Living in Ohio, there’s no shortage of long country roads and quiet neighborhoods. When you hit as many bars as I used to, you sort of memorize those routes like an electrician memorizes circuit-board schematics. If it took me 10 minutes longer to get home from a Buffalo Wild Wings, so be it. Twelve beers in, I wasn’t going to risk getting caught on the highway. And Ohio loves its police. (One summer, I had five friends drive through Ohio on cross-country trips—and every single one of them got hit with a speeding ticket.)

I got pulled over leaving a welcome-home party in my honor. I’d just returned from grad school in Arizona and everyone decided to throw me a party. (Looking back, I’m half-convinced that I threw myself that party.) I hammered it with the hurricane-force of someone who’d been left to their own alcoholic devices for three straight years. My friends didn’t know what hit them. I sure as hell wasn’t the same person they’d said goodbye to years before. A six-pack of Labatt wasn’t cutting it anymore. By midnight, I was rooting around their wine cabinet and suggesting we open margarita mix. I chugged drinks without purpose, like the Iron Giant mindlessly eating metal in a scrapyard.

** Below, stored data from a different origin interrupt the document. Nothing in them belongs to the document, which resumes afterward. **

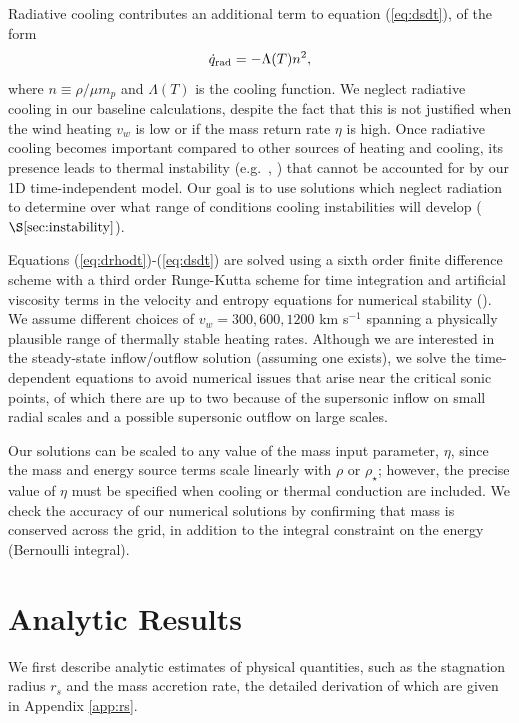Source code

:\documentclass[usenatbib,fleqn]{mn2e}
\newcommand{\rs}{r_s}
\newcommand{\vwO}{v_{w}}
\begin{document}
 Radiative cooling contributes an additional term to equation
 (\ref{eq:dsdt}), of the form
\begin{equation}
\dot{q}_{\rm rad} = -\Lambda(T)n^{2},
\label{eq:qdot_rad}
\end{equation}
where $n \equiv \rho/\mu m_p$ and $\Lambda(T)$ is the cooling
function.  We neglect radiative cooling in our baseline calculations,
despite the fact that this is not justified when the wind heating
$\vwO$ is low or if the mass return rate $\eta$ is high.  Once
radiative cooling becomes important compared to other sources of
heating and cooling, its presence leads to thermal instability
(e.g.~\citealt{McCourt+12}, \citealt{Li&Bryan14a}) that cannot be
accounted for by our 1D time-independent model.  Our goal is to use
solutions which neglect radiation to determine over what range of
conditions cooling instabilities will develop
($\S\ref{sec:instability}$).

Equations (\ref{eq:drhodt})-(\ref{eq:dsdt}) 
are solved using a sixth
order finite difference scheme with a third order Runge-Kutta scheme
for time integration and artificial viscosity terms in the velocity
and entropy equations for numerical stability
(\citealt{Brandenburg:2003a}).  We assume different choices of $v_{w}
= 300, 600, 1200$ km s$^{-1}$ spanning a physically plausible range of
thermally stable heating rates.  Although we are
interested in the steady-state inflow/outflow solution (assuming one
exists), we solve the time-dependent equations to avoid numerical
issues that arise near the critical sonic points, of which there are
up to two because of the supersonic inflow on small radial scales and
a possible supersonic outflow on large scales.  

Our
solutions can be scaled to any value of the mass input parameter,
$\eta$, since the mass and energy source terms scale linearly with
$\rho$ or $\rho_{\star}$; however, the precise value of $\eta$ must be
specified when cooling or thermal conduction are included.  We check the accuracy of
our numerical solutions by confirming that mass is conserved across
the grid, in addition to the integral constraint on the energy
(Bernoulli integral).



\section{Analytic Results}
\label{sec:results}

We first describe analytic estimates of physical quantities, such as
the stagnation radius $\rs$ and the mass accretion rate, the detailed
derivation of which are given in Appendix \ref{app:rs}.  
\end{document}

“Slow down there, Chopper,” my friend Mark cautioned me. I didn’t listen and didn’t care. Not long after that, I was wrestling with some random girl, loudly quoting Khan’s dying speech from Star Trek II. “From hell’s heart, I stab at thee!” I shouted, pinning her down on the living room carpet. (She’d said she didn’t like Star Trek but really liked seaQuest DSV, which I still believe calls for wrestling.) After that, I downed another beer and asked where my keys were. Turns out, someone had hidden them. I’ve sincerely never been angrier in my life. To this day, I can’t explain the lens-flare rage that came from discovering that someone had hidden my keys. I hadn’t lost them—someone had decided I couldn’t have them.

“Where the fuck are my keys?” I demanded.

My mood had shifted from Fake Khan to Actual Khan. I was officially the villain.

I ripped open cupboards and drawers and even the fridge, looking for those keys. I could sense that everyone knew where the keys were, which just enraged me further. I don’t recall how long it took for someone to finally just throw my keys back at me, but by that time, I wasn’t just drunk—the alcohol in my veins was on fire. Smash-cut to the flashing lights behind me. My foolproof route home, which zig-zagged me through several different neighborhoods, didn’t work.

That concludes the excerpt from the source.